Place the pork chops between 2 pieces of plastic wrap and pound with a mallet or heavy skillet until 1/4-inch-thick.
Sprinkle the pork on both sides with salt and pepper. Put the flour in a shallow dish and dredge the pork in it, shaking off any excess.
Heat the olive oil and 2 tablespoons butter in a large skillet over medium-high heat. Add half of the pork and cook until browned and cooked through, 2 to 3 minutes per side. Remove to a plate and set aside. Repeat with the remaining pork.
Add the mushrooms to the skillet and stir. Cook until golden brown, 5 to 6 minutes.
Pour in the Marsala and beef broth and stir to deglaze the pan, scraping up the browned bits. Cook until the liquid is reduced by half, 5 to 6 minutes. (If the liquid reduces too quickly, splash in more broth as needed.)
Whisk the cornstarch into the heavy cream in a small bowl. Pour into the sauce mixture and let it bubble and thicken for another minute.

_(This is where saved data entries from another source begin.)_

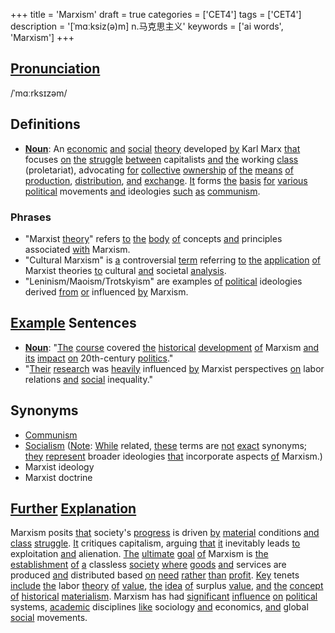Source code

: +++
title = 'Marxism'
draft = true
categories = ['CET4']
tags = ['CET4']
description = '[ˈmɑːksiz(ə)m] n.马克思主义'
keywords = ['ai words', 'Marxism']
+++

## [Pronunciation](/en/post/pronunciation/)
/ˈmɑːrksɪzəm/

## Definitions
- **[Noun](/en/post/noun/)**: An [economic](/en/post/economic/) [and](/en/post/and/) [social](/en/post/social/) [theory](/en/post/theory/) developed [by](/en/post/by/) Karl Marx [that](/en/post/that/) focuses [on](/en/post/on/) [the](/en/post/the/) [struggle](/en/post/struggle/) [between](/en/post/between/) capitalists [and](/en/post/and/) [the](/en/post/the/) working [class](/en/post/class/) (proletariat), advocating [for](/en/post/for/) [collective](/en/post/collective/) [ownership](/en/post/ownership/) [of](/en/post/of/) [the](/en/post/the/) [means](/en/post/means/) [of](/en/post/of/) [production](/en/post/production/), [distribution](/en/post/distribution/), [and](/en/post/and/) [exchange](/en/post/exchange/). [It](/en/post/it/) forms [the](/en/post/the/) [basis](/en/post/basis/) [for](/en/post/for/) [various](/en/post/various/) [political](/en/post/political/) movements [and](/en/post/and/) ideologies [such](/en/post/such/) [as](/en/post/as/) [communism](/en/post/communism/).

### Phrases
- "Marxist [theory](/en/post/theory/)" refers [to](/en/post/to/) [the](/en/post/the/) [body](/en/post/body/) [of](/en/post/of/) concepts [and](/en/post/and/) principles associated [with](/en/post/with/) Marxism.
- "Cultural Marxism" is [a](/en/post/a/) controversial [term](/en/post/term/) referring [to](/en/post/to/) [the](/en/post/the/) [application](/en/post/application/) [of](/en/post/of/) Marxist theories [to](/en/post/to/) cultural [and](/en/post/and/) societal [analysis](/en/post/analysis/).
- "Leninism/Maoism/Trotskyism" are examples [of](/en/post/of/) [political](/en/post/political/) ideologies derived [from](/en/post/from/) [or](/en/post/or/) influenced [by](/en/post/by/) Marxism.

## [Example](/en/post/example/) Sentences
- **[Noun](/en/post/noun/)**: "[The](/en/post/the/) [course](/en/post/course/) covered [the](/en/post/the/) [historical](/en/post/historical/) [development](/en/post/development/) [of](/en/post/of/) Marxism [and](/en/post/and/) [its](/en/post/its/) [impact](/en/post/impact/) [on](/en/post/on/) 20th-century [politics](/en/post/politics/)."
- "[Their](/en/post/their/) [research](/en/post/research/) was [heavily](/en/post/heavily/) influenced [by](/en/post/by/) Marxist perspectives [on](/en/post/on/) labor relations [and](/en/post/and/) [social](/en/post/social/) inequality."

## Synonyms
- [Communism](/en/post/communism/)
- [Socialism](/en/post/socialism/) ([Note](/en/post/note/): [While](/en/post/while/) related, [these](/en/post/these/) terms are [not](/en/post/not/) [exact](/en/post/exact/) synonyms; [they](/en/post/they/) [represent](/en/post/represent/) broader ideologies [that](/en/post/that/) incorporate aspects [of](/en/post/of/) Marxism.)
- Marxist ideology
- Marxist doctrine

## [Further](/en/post/further/) [Explanation](/en/post/explanation/)
Marxism posits [that](/en/post/that/) society's [progress](/en/post/progress/) is driven [by](/en/post/by/) [material](/en/post/material/) conditions [and](/en/post/and/) [class](/en/post/class/) [struggle](/en/post/struggle/). [It](/en/post/it/) critiques capitalism, arguing [that](/en/post/that/) [it](/en/post/it/) inevitably leads [to](/en/post/to/) exploitation [and](/en/post/and/) alienation. [The](/en/post/the/) [ultimate](/en/post/ultimate/) [goal](/en/post/goal/) [of](/en/post/of/) Marxism is [the](/en/post/the/) [establishment](/en/post/establishment/) [of](/en/post/of/) [a](/en/post/a/) classless [society](/en/post/society/) [where](/en/post/where/) [goods](/en/post/goods/) [and](/en/post/and/) services are produced [and](/en/post/and/) distributed based [on](/en/post/on/) [need](/en/post/need/) [rather](/en/post/rather/) [than](/en/post/than/) [profit](/en/post/profit/). [Key](/en/post/key/) tenets [include](/en/post/include/) [the](/en/post/the/) labor [theory](/en/post/theory/) [of](/en/post/of/) [value](/en/post/value/), [the](/en/post/the/) [idea](/en/post/idea/) [of](/en/post/of/) surplus [value](/en/post/value/), [and](/en/post/and/) [the](/en/post/the/) [concept](/en/post/concept/) [of](/en/post/of/) [historical](/en/post/historical/) [materialism](/en/post/materialism/). Marxism has had [significant](/en/post/significant/) [influence](/en/post/influence/) [on](/en/post/on/) [political](/en/post/political/) systems, [academic](/en/post/academic/) disciplines [like](/en/post/like/) sociology [and](/en/post/and/) economics, [and](/en/post/and/) global [social](/en/post/social/) movements.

Turn off the heat and stir in the remaining 2 tablespoons butter. Serve the pork with the Buttered Noodles and spoon some of the mushrooms and Marsala sauce on top. Sprinkle with the parsley.
Buttered Egg Noodles:
Add the egg noodles to a pan of salted boiling water and cook according to the package directions, 6 to 7 minutes.
Drain, put back in the pan and add the butter, then season with salt and pepper. Add the parsley and toss.